◆ DATA FOR THE TASK ◆
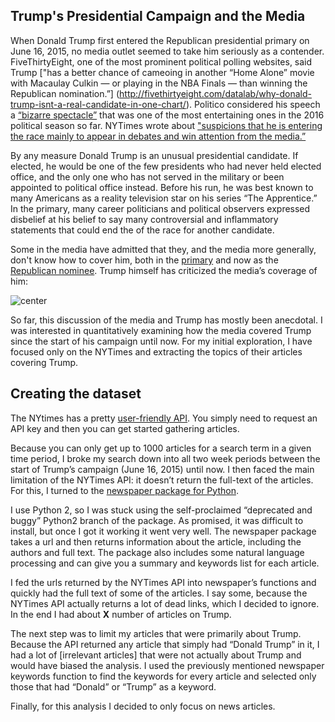 ## Trump's Presidential Campaign and the Media

When Donald Trump first entered the Republican presidential primary on June 16, 2015, no media outlet seemed to take him seriously as a contender. FiveThirtyEight, one of the most prominent political polling websites,  said Trump ["has a better chance of cameoing in another “Home Alone” movie with Macaulay Culkin — or playing in the NBA Finals — than winning the Republican nomination.”] (http://fivethirtyeight.com/datalab/why-donald-trump-isnt-a-real-candidate-in-one-chart/). Politico considered his speech a [“bizarre spectacle”](http://www.politico.com/story/2015/06/donald-trump-2016-announcement-10-best-lines-119066) that was one of the most entertaining ones in the 2016 political season so far. NYTimes wrote about ["suspicions that he is entering the race mainly to appear in debates and win attention from the media.”](http://www.nytimes.com/2015/06/17/us/politics/donald-trump-runs-for-president-this-time-for-real-he-says.html?_r=0)
 
By any measure Donald Trump is an unusual presidential candidate. If elected, he would be one of the few presidents who had never held elected office, and the only one who has not served in the military or been appointed to political office instead. Before his run, he was best known to many Americans as a reality television star on his series “The Apprentice.” In the primary, many career politicians and political observers expressed disbelief at his belief to say many controversial and inflammatory statements that could end the of the race for another candidate.

Some in the media have admitted that they, and the media more generally, don't know how to cover him, both in the [primary](http://mashable.com/2015/12/02/the-media-just-doesnt-know-what-to-do-with-donald-trump/#RpvubaWmO8q3) and now as the [Republican nominee](https://thedianerehmshow.org/shows/2016-08-11/challenges-for-the-media-in-covering-donald-trump). Trump himself has criticized the media’s coverage of him:

![center](http://robinsones.github.io/images/Trump_media_tweet.png)

So far, this discussion of the media and Trump has mostly been anecdotal. I was interested in quantitatively examining how the media covered Trump since the start of his campaign until now. For my initial exploration, I have focused only on the NYTimes and extracting the topics of their articles covering Trump.

## Creating the dataset

The NYtimes has a pretty [user-friendly API](https://developer.nytimes.com). You simply need to request an API key and then you can get started gathering articles.

Because you can only get up to 1000 articles for a search term in a given time period, I broke my search down into all two week periods between the start of Trump’s campaign (June 16, 2015) until now. I then faced the main limitation of the NYTimes API: it doesn’t return the full-text of the articles. For this, I turned to the [newspaper package for Python](https://github.com/codelucas/newspaper).

I use Python 2, so I was stuck using the self-proclaimed “deprecated and buggy” Python2 branch of the package. As promised, it was difficult to install, but once I got it working it went very well. The newspaper package takes a url and then returns information about the article, including the authors and full text. The package also includes some natural language processing and can give you a summary and keywords list for each article.

I fed the urls returned by the NYTimes API into newspaper’s functions and quickly had the full text of some of the articles. I say some, because the NYTimes API actually returns a lot of dead links, which I decided to ignore. In the end I had about **X** number of articles on Trump.

The next step was to limit my articles that were primarily about Trump. Because the API returned any article that simply had “Donald Trump” in it, I had a lot of [irrelevant articles] that were not actually about Trump and would have biased the analysis. I used the previously mentioned newspaper keywords function to find the keywords for every article and selected only those that had “Donald” or “Trump” as a keyword.

Finally, for this analysis I decided to only focus on news articles.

◆ WHAT THE TASK ASKS ◆
From the line that contains "## Creating the dataset" through the last line of the records above, copy every line exactly and leave out the rest.

◆ TASK SOLUTION ◆
## Creating the dataset

The NYtimes has a pretty [user-friendly API](https://developer.nytimes.com). You simply need to request an API key and then you can get started gathering articles.

Because you can only get up to 1000 articles for a search term in a given time period, I broke my search down into all two week periods between the start of Trump’s campaign (June 16, 2015) until now. I then faced the main limitation of the NYTimes API: it doesn’t return the full-text of the articles. For this, I turned to the [newspaper package for Python](https://github.com/codelucas/newspaper).

I use Python 2, so I was stuck using the self-proclaimed “deprecated and buggy” Python2 branch of the package. As promised, it was difficult to install, but once I got it working it went very well. The newspaper package takes a url and then returns information about the article, including the authors and full text. The package also includes some natural language processing and can give you a summary and keywords list for each article.

I fed the urls returned by the NYTimes API into newspaper’s functions and quickly had the full text of some of the articles. I say some, because the NYTimes API actually returns a lot of dead links, which I decided to ignore. In the end I had about **X** number of articles on Trump.

The next step was to limit my articles that were primarily about Trump. Because the API returned any article that simply had “Donald Trump” in it, I had a lot of [irrelevant articles] that were not actually about Trump and would have biased the analysis. I used the previously mentioned newspaper keywords function to find the keywords for every article and selected only those that had “Donald” or “Trump” as a keyword.

Finally, for this analysis I decided to only focus on news articles.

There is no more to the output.